• _WORK INSTRUCTION_:
Pull out of the data below the stretch of lines bounded by the one containing "This project was" and the one containing "## Further help", both bounds included, unchanged.

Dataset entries
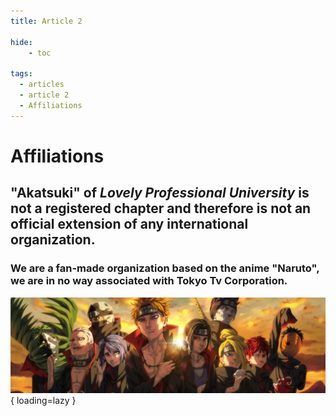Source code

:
 ```yaml
---
title: Article 2

hide:
    - toc

tags:
  - articles
  - article 2
  - Affiliations
---
```


# Affiliations
## "**Akatsuki**" of *Lovely Professional University* is not a registered chapter and therefore is not an official extension of any international organization.
### We are a fan-made organization based on the anime "Naruto", we are in no way associated with Tokyo Tv Corporation.


![image](../assets/img/banner_another.png){ loading=lazy }
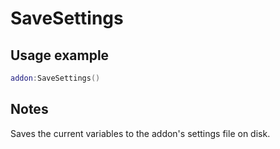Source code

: # SaveSettings

## Usage example
```lua
addon:SaveSettings()
```

## Notes
Saves the current variables to the addon's settings file on disk.
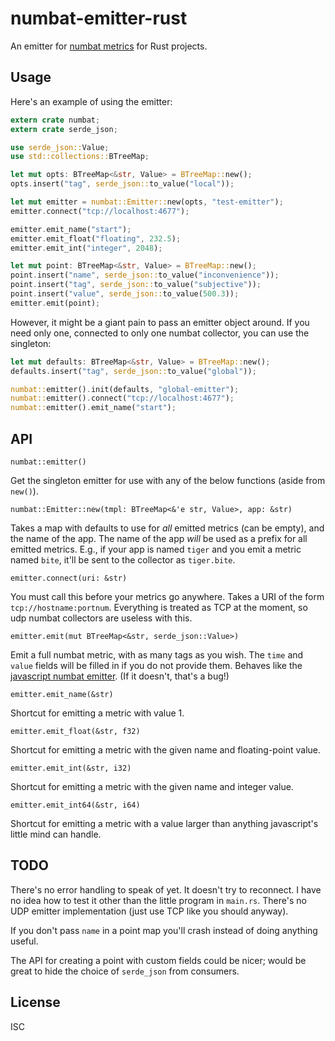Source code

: # numbat-emitter-rust

An emitter for [numbat metrics](https://github.com/numbat-metrics/) for Rust projects.

## Usage

Here's an example of using the emitter:

```rust
extern crate numbat;
extern crate serde_json;

use serde_json::Value;
use std::collections::BTreeMap;

let mut opts: BTreeMap<&str, Value> = BTreeMap::new();
opts.insert("tag", serde_json::to_value("local"));

let mut emitter = numbat::Emitter::new(opts, "test-emitter");
emitter.connect("tcp://localhost:4677");

emitter.emit_name("start");
emitter.emit_float("floating", 232.5);
emitter.emit_int("integer", 2048);

let mut point: BTreeMap<&str, Value> = BTreeMap::new();
point.insert("name", serde_json::to_value("inconvenience"));
point.insert("tag", serde_json::to_value("subjective"));
point.insert("value", serde_json::to_value(500.3));
emitter.emit(point);
```

However, it might be a giant pain to pass an emitter object around. If you need only one, connected to only one numbat collector, you can use the singleton:

```rust
let mut defaults: BTreeMap<&str, Value> = BTreeMap::new();
defaults.insert("tag", serde_json::to_value("global"));

numbat::emitter().init(defaults, "global-emitter");
numbat::emitter().connect("tcp://localhost:4677");
numbat::emitter().emit_name("start");
```

## API

`numbat::emitter()`

Get the singleton emitter for use with any of the below functions (aside from `new()`).

`numbat::Emitter::new(tmpl: BTreeMap<&'e str, Value>, app: &str)`

Takes a map with defaults to use for *all* emitted metrics (can be empty), and the name of the app. The name of the app *will* be used as a prefix for all emitted metrics. E.g., if your app is named `tiger` and you emit a metric named `bite`, it'll be sent to the collector as `tiger.bite`.

`emitter.connect(uri: &str)`

You must call this before your metrics go anywhere. Takes a URI of the form `tcp://hostname:portnum`. Everything is treated as TCP at the moment, so udp numbat collectors are useless with this.

`emitter.emit(mut BTreeMap<&str, serde_json::Value>)`

Emit a full numbat metric, with as many tags as you wish. The `time` and `value` fields will be filled in if you do not provide them. Behaves like the [javascript numbat emitter](https://github.com/numbat-metrics/numbat-emitter#events). (If it doesn't, that's a bug!)

`emitter.emit_name(&str)`

Shortcut for emitting a metric with value 1.

`emitter.emit_float(&str, f32)`

Shortcut for emitting a metric with the given name and floating-point value.

`emitter.emit_int(&str, i32)`

Shortcut for emitting a metric with the given name and integer value.

`emitter.emit_int64(&str, i64)`

Shortcut for emitting a metric with a value larger than anything javascript's little mind can handle.

## TODO

There's no error handling to speak of yet. It doesn't try to reconnect. I have no idea how to test it other than the little program in `main.rs`. There's no UDP emitter implementation (just use TCP like you should anyway).

If you don't pass `name` in a point map you'll crash instead of doing anything useful.

The API for creating a point with custom fields could be nicer; would be great to hide the choice of `serde_json` from consumers.

## License

ISC
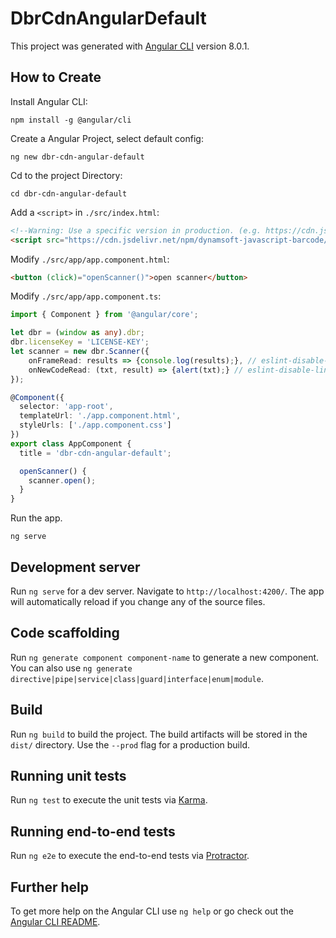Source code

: # DbrCdnAngularDefault

This project was generated with [Angular CLI](https://github.com/angular/angular-cli) version 8.0.1.

## How to Create

Install Angular CLI:
```
npm install -g @angular/cli
```

Create a Angular Project, select default config:
```
ng new dbr-cdn-angular-default
```

Cd to the project Directory:
```
cd dbr-cdn-angular-default
```

Add a `<script>` in `./src/index.html`:
```html
<!--Warning: Use a specific version in production. (e.g. https://cdn.jsdelivr.net/npm/dynamsoft-javascript-barcode@6/dist/dbr.min.js)-->
<script src="https://cdn.jsdelivr.net/npm/dynamsoft-javascript-barcode/dist/dbr.min.js"></script>
```

Modify `./src/app/app.component.html`:
```html
<button (click)="openScanner()">open scanner</button>
```

Modify `./src/app/app.component.ts`:
```ts
import { Component } from '@angular/core';

let dbr = (window as any).dbr;
dbr.licenseKey = 'LICENSE-KEY';
let scanner = new dbr.Scanner({
    onFrameRead: results => {console.log(results);}, // eslint-disable-line
    onNewCodeRead: (txt, result) => {alert(txt);} // eslint-disable-line
});

@Component({
  selector: 'app-root',
  templateUrl: './app.component.html',
  styleUrls: ['./app.component.css']
})
export class AppComponent {
  title = 'dbr-cdn-angular-default';

  openScanner() {
    scanner.open();
  }
}
```

Run the app.
```
ng serve
```

## Development server

Run `ng serve` for a dev server. Navigate to `http://localhost:4200/`. The app will automatically reload if you change any of the source files.

## Code scaffolding

Run `ng generate component component-name` to generate a new component. You can also use `ng generate directive|pipe|service|class|guard|interface|enum|module`.

## Build

Run `ng build` to build the project. The build artifacts will be stored in the `dist/` directory. Use the `--prod` flag for a production build.

## Running unit tests

Run `ng test` to execute the unit tests via [Karma](https://karma-runner.github.io).

## Running end-to-end tests

Run `ng e2e` to execute the end-to-end tests via [Protractor](http://www.protractortest.org/).

## Further help

To get more help on the Angular CLI use `ng help` or go check out the [Angular CLI README](https://github.com/angular/angular-cli/blob/master/README.md).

• _ANSWER AREA_:
This project was generated with [Angular CLI](https://github.com/angular/angular-cli) version 8.0.1.

## How to Create

Install Angular CLI:
```
npm install -g @angular/cli
```

Create a Angular Project, select default config:
```
ng new dbr-cdn-angular-default
```

Cd to the project Directory:
```
cd dbr-cdn-angular-default
```

Add a `<script>` in `./src/index.html`:
```html
<!--Warning: Use a specific version in production. (e.g. https://cdn.jsdelivr.net/npm/dynamsoft-javascript-barcode@6/dist/dbr.min.js)-->
<script src="https://cdn.jsdelivr.net/npm/dynamsoft-javascript-barcode/dist/dbr.min.js"></script>
```

Modify `./src/app/app.component.html`:
```html
<button (click)="openScanner()">open scanner</button>
```

Modify `./src/app/app.component.ts`:
```ts
import { Component } from '@angular/core';

let dbr = (window as any).dbr;
dbr.licenseKey = 'LICENSE-KEY';
let scanner = new dbr.Scanner({
    onFrameRead: results => {console.log(results);}, // eslint-disable-line
    onNewCodeRead: (txt, result) => {alert(txt);} // eslint-disable-line
});

@Component({
  selector: 'app-root',
  templateUrl: './app.component.html',
  styleUrls: ['./app.component.css']
})
export class AppComponent {
  title = 'dbr-cdn-angular-default';

  openScanner() {
    scanner.open();
  }
}
```

Run the app.
```
ng serve
```

## Development server

Run `ng serve` for a dev server. Navigate to `http://localhost:4200/`. The app will automatically reload if you change any of the source files.

## Code scaffolding

Run `ng generate component component-name` to generate a new component. You can also use `ng generate directive|pipe|service|class|guard|interface|enum|module`.

## Build

Run `ng build` to build the project. The build artifacts will be stored in the `dist/` directory. Use the `--prod` flag for a production build.

## Running unit tests

Run `ng test` to execute the unit tests via [Karma](https://karma-runner.github.io).

## Running end-to-end tests

Run `ng e2e` to execute the end-to-end tests via [Protractor](http://www.protractortest.org/).

## Further help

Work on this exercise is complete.